Problem details:
The listing below should be printed exactly, though its pictures must not be.

Exercise data:
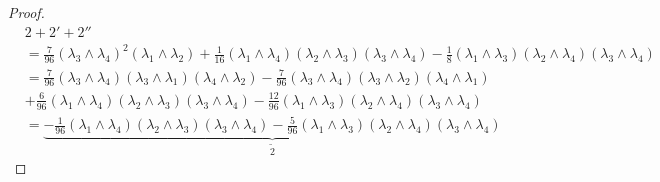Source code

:\documentclass[11pt]{amsart}
\theoremstyle{definition}
\theoremstyle{remark}
\numberwithin{equation}{section}
\begin{document}
\begin{proof}
\begin{align*}
&\boxed{2}+\boxed{2'}+\boxed{2''}\\
   & =\frac{7}{96}\left(\lambda_3 \wedge \lambda_4\right)^2\left(\lambda_1 \wedge \lambda_2\right) +\frac{1}{16}\left(\lambda_1 \wedge \lambda_4\right)\left(\lambda_2 \wedge \lambda_3\right)\left(\lambda_3 \wedge \lambda_4\right) -\frac{1}{8}\left(\lambda_1 \wedge \lambda_3\right)\left(\lambda_2 \wedge \lambda_4\right)\left(\lambda_3 \wedge \lambda_4\right)\\
   & = \frac{7}{96}\left(\lambda_3 \wedge \lambda_4\right)\left(\lambda_3 \wedge \lambda_1\right)\left(\lambda_4 \wedge \lambda_2\right)- \frac{7}{96}\left(\lambda_3 \wedge \lambda_4\right)\left(\lambda_3 \wedge \lambda_2\right)\left(\lambda_4 \wedge \lambda_1\right)\\
    &+\frac{6}{96}\left(\lambda_1 \wedge \lambda_4\right)\left(\lambda_2 \wedge \lambda_3\right)\left(\lambda_3 \wedge \lambda_4\right) -\frac{12}{96}\left(\lambda_1 \wedge \lambda_3\right)\left(\lambda_2 \wedge \lambda_4\right)\left(\lambda_3 \wedge \lambda_4\right)\\
    &=\underbrace{-\frac{1}{96}\left(\lambda_1 \wedge \lambda_4\right)\left(\lambda_2 \wedge \lambda_3\right)\left(\lambda_3 \wedge \lambda_4\right) -\frac{5}{96}\left(\lambda_1 \wedge \lambda_3\right)\left(\lambda_2 \wedge \lambda_4\right)\left(\lambda_3 \wedge \lambda_4\right)}_{\boxed{\tilde{2}}}
\end{align*}


\end{proof}
\end{document}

Answer box:
Source code

:\documentclass[11pt]{amsart}
\theoremstyle{definition}
\theoremstyle{remark}
\numberwithin{equation}{section}
\begin{document}
\begin{proof}
\begin{align*}
&\boxed{2}+\boxed{2'}+\boxed{2''}\\
   & =\frac{7}{96}\left(\lambda_3 \wedge \lambda_4\right)^2\left(\lambda_1 \wedge \lambda_2\right) +\frac{1}{16}\left(\lambda_1 \wedge \lambda_4\right)\left(\lambda_2 \wedge \lambda_3\right)\left(\lambda_3 \wedge \lambda_4\right) -\frac{1}{8}\left(\lambda_1 \wedge \lambda_3\right)\left(\lambda_2 \wedge \lambda_4\right)\left(\lambda_3 \wedge \lambda_4\right)\\
   & = \frac{7}{96}\left(\lambda_3 \wedge \lambda_4\right)\left(\lambda_3 \wedge \lambda_1\right)\left(\lambda_4 \wedge \lambda_2\right)- \frac{7}{96}\left(\lambda_3 \wedge \lambda_4\right)\left(\lambda_3 \wedge \lambda_2\right)\left(\lambda_4 \wedge \lambda_1\right)\\
    &+\frac{6}{96}\left(\lambda_1 \wedge \lambda_4\right)\left(\lambda_2 \wedge \lambda_3\right)\left(\lambda_3 \wedge \lambda_4\right) -\frac{12}{96}\left(\lambda_1 \wedge \lambda_3\right)\left(\lambda_2 \wedge \lambda_4\right)\left(\lambda_3 \wedge \lambda_4\right)\\
    &=\underbrace{-\frac{1}{96}\left(\lambda_1 \wedge \lambda_4\right)\left(\lambda_2 \wedge \lambda_3\right)\left(\lambda_3 \wedge \lambda_4\right) -\frac{5}{96}\left(\lambda_1 \wedge \lambda_3\right)\left(\lambda_2 \wedge \lambda_4\right)\left(\lambda_3 \wedge \lambda_4\right)}_{\boxed{\tilde{2}}}
\end{align*}


\end{proof}
\end{document}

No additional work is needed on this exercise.